**WHAT THE TASK ASKS:** Below are some records. Quote exactly the lines from the one that contains "tumi upekṣile nātha, ki hoibe gati" through the last, both included, and leave out the pictures.

Document images with source code:

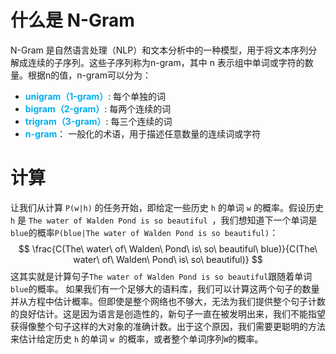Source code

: # 什么是 N-Gram

N-Gram 是自然语言处理（NLP）和文本分析中的一种模型，用于将文本序列分解成连续的子序列。这些子序列称为n-gram，其中 n 表示组中单词或字符的数量。根据n的值，n-gram可以分为：

- <span style="font-weight:bold; color:rgb(0, 176, 240)">unigram（1-gram）</span>: 每个单独的词
- <span style="font-weight:bold; color:rgb(0, 176, 240)">bigram（2-gram）</span>: 每两个连续的词
- <span style="font-weight:bold; color:rgb(0, 176, 240)">trigram（3-gram）</span>: 每三个连续的词
- <span style="font-weight:bold; color:rgb(0, 176, 240)">n-gram</span>： 一般化的术语，用于描述任意数量的连续词或字符

# 计算

让我们从计算 `P(w|h)` 的任务开始，即给定一些历史 `h` 的单词 `w` 的概率。假设历史` h` 是 `The water of Walden Pond is so beautiful `，我们想知道下一个单词是`blue`的概率`P(blue|The water of Walden Pond is so beautiful)`：
$$
\frac{C(The\ water\ of\ Walden\ Pond\ is\ so\ beautiful\ blue)}{C(The\ water\ of\ Walden\ Pond\ is\ so\ beautiful)}
$$
这其实就是计算句子`The water of Walden Pond is so beautiful`跟随着单词`blue`的概率。
如果我们有一个足够大的语料库，我们可以计算这两个句子的数量并从方程中估计概率。但即使是整个网络也不够大，无法为我们提供整个句子计数的良好估计。这是因为语言是创造性的，新句子一直在被发明出来，我们不能指望获得像整个句子这样的大对象的准确计数。出于这个原因，我们需要更聪明的方法来估计给定历史 `h` 的单词 `w `的概率，或者整个单词序列` W `的概率。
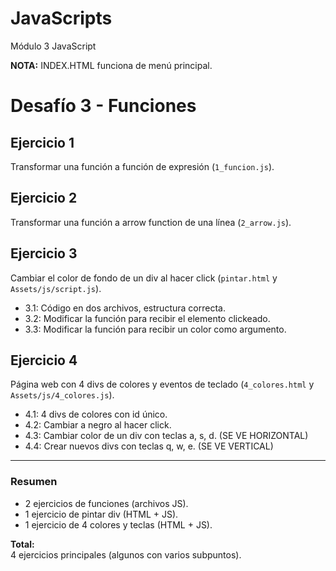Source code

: # JavaScripts

Módulo 3 JavaScript

**NOTA:** INDEX.HTML funciona de menú principal.

# Desafío 3 - Funciones

## Ejercicio 1
Transformar una función a función de expresión (`1_funcion.js`).

## Ejercicio 2
Transformar una función a arrow function de una línea (`2_arrow.js`).

## Ejercicio 3
Cambiar el color de fondo de un div al hacer click (`pintar.html` y `Assets/js/script.js`).
- 3.1: Código en dos archivos, estructura correcta.
- 3.2: Modificar la función para recibir el elemento clickeado.
- 3.3: Modificar la función para recibir un color como argumento.

## Ejercicio 4
Página web con 4 divs de colores y eventos de teclado (`4_colores.html` y `Assets/js/4_colores.js`).
- 4.1: 4 divs de colores con id único.
- 4.2: Cambiar a negro al hacer click.
- 4.3: Cambiar color de un div con teclas a, s, d. (SE VE HORIZONTAL)
- 4.4: Crear nuevos divs con teclas q, w, e. (SE VE VERTICAL)

---

### Resumen

- 2 ejercicios de funciones (archivos JS).
- 1 ejercicio de pintar div (HTML + JS).
- 1 ejercicio de 4 colores y teclas (HTML + JS).

**Total:**  
4 ejercicios principales (algunos con varios subpuntos).

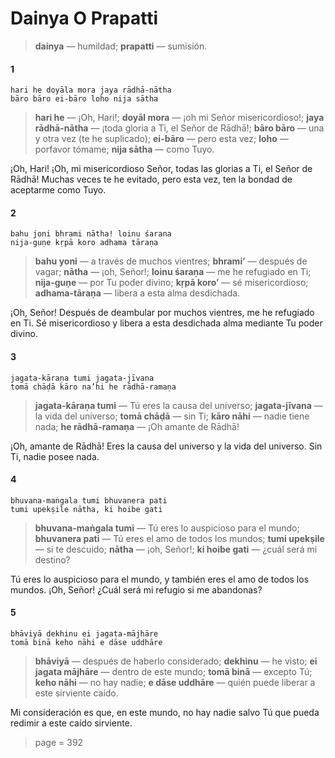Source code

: # Dainya O Prapatti

> **dainya** — humildad; **prapatti** — sumisión.

#### 1

    hari he doyāla mora jaya rādhā-nātha
    bāro bāro ei-bāro loho nija sātha

> **hari he** — ¡Oh, Hari!; **doyāl mora** — ¡oh mi Señor misericordioso!; **jaya rādhā-nātha** — ¡toda gloria a Ti, el Señor de Rādhā!; **bāro bāro** — una y otra vez (te he suplicado); **ei-bāro** — pero esta vez; **loho** — porfavor tómame; **nija sātha** — como Tuyo.

¡Oh, Hari! ¡Oh, mi misericordioso Señor, todas las glorias a Ti, el Señor de Rādhā! Muchas veces te he evitado, pero esta vez, ten la bondad de aceptarme como Tuyo.

#### 2

    bahu joni bhrami nātha! loinu śarana
    nija-guṇe kṛpā koro adhama tāraṇa

> **bahu yoni** — a través de muchos vientres; **bhrami’** — después de vagar; **nātha** — ¡oh, Señor!; **loinu śaraṇa** — me he refugiado en Ti; **nija-guṇe** — por Tu poder divino; **kṛpā koro’** — sé misericordioso; **adhama-tāraṇa** — libera a esta alma desdichada.

¡Oh, Señor! Después de deambular por muchos vientres, me he refugiado en Ti. Sé misericordioso y libera a esta desdichada alma mediante Tu poder divino.

#### 3

    jagata-kāraṇa tumi jagata-jīvana
    tomā chāḍā kāro na’hi he rādhā-ramaṇa

> **jagata-kāraṇa tumi** — Tú eres la causa del universo; **jagata-jīvana** — la vida del universo; **tomā chāḍā** — sin Ti; **kāro nāhi** — nadie tiene nada; **he rādhā-ramaṇa** — ¡Oh amante de Rādhā!

¡Oh, amante de Rādhā! Eres la causa del universo y la vida del universo. Sin Ti, nadie posee nada.

#### 4

    bhuvana-maṅgala tumi bhuvanera pati
    tumi upekṣile nātha, ki hoibe gati

> **bhuvana-maṅgala tumi** — Tú eres lo auspicioso para el mundo; **bhuvanera pati** — Tú eres el amo de todos los mundos; **tumi upekṣile** — si te descuido; **nātha** — ¡oh, Señor!; **ki hoibe gati** — ¿cuál será mi destino?

Tú eres lo auspicioso para el mundo, y también eres el amo de todos los mundos. ¡Oh, Señor! ¿Cuál será mi refugio si me abandonas?

#### 5

    bhāviyā dekhinu ei jagata-mājhāre
    tomā binā keho nāhi e dāse uddhāre

> **bhāviyā** — después de haberlo considerado; **dekhinu** — he visto; **ei jagata mājhāre** — dentro de este mundo; **tomā binā** — excepto Tú; **keho nāhi** — no hay nadie; **e dāse uddhāre** — quién puede liberar a este sirviente caído.

Mi consideración es que, en este mundo, no hay nadie salvo Tú que pueda redimir a este caído sirviente.


> page = 392

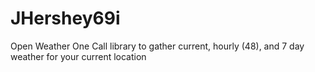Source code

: # JHershey69i
Open Weather One Call library to gather current, hourly (48), and 7 day weather for your current location
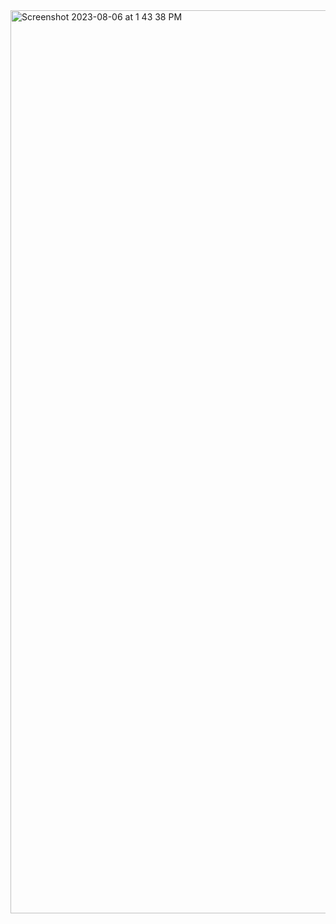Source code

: <img width="1445" alt="Screenshot 2023-08-06 at 1 43 38 PM" src="https://github.com/ganesh-sadanala/LLD/assets/40536512/9484c7d9-6eb2-4253-95ad-a1302df1ae38">
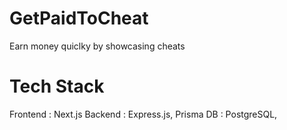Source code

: # GetPaidToCheat
Earn money quiclky by showcasing cheats


# Tech Stack

Frontend : Next.js
Backend : Express.js, Prisma
DB : PostgreSQL,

**ANSWER SECTION:**
    tumi upekṣile nātha, ki hoibe gati

> **bhuvana-maṅgala tumi** — Tú eres lo auspicioso para el mundo; **bhuvanera pati** — Tú eres el amo de todos los mundos; **tumi upekṣile** — si te descuido; **nātha** — ¡oh, Señor!; **ki hoibe gati** — ¿cuál será mi destino?

Tú eres lo auspicioso para el mundo, y también eres el amo de todos los mundos. ¡Oh, Señor! ¿Cuál será mi refugio si me abandonas?

#### 5

    bhāviyā dekhinu ei jagata-mājhāre
    tomā binā keho nāhi e dāse uddhāre

> **bhāviyā** — después de haberlo considerado; **dekhinu** — he visto; **ei jagata mājhāre** — dentro de este mundo; **tomā binā** — excepto Tú; **keho nāhi** — no hay nadie; **e dāse uddhāre** — quién puede liberar a este sirviente caído.

Mi consideración es que, en este mundo, no hay nadie salvo Tú que pueda redimir a este caído sirviente.


> page = 392

Source code

: # JHershey69i
Open Weather One Call library to gather current, hourly (48), and 7 day weather for your current location
Source code

: <img width="1445" alt="Screenshot 2023-08-06 at 1 43 38 PM" src="https://github.com/ganesh-sadanala/LLD/assets/40536512/9484c7d9-6eb2-4253-95ad-a1302df1ae38">
Source code

: # GetPaidToCheat
Earn money quiclky by showcasing cheats


# Tech Stack

Frontend : Next.js
Backend : Express.js, Prisma
DB : PostgreSQL,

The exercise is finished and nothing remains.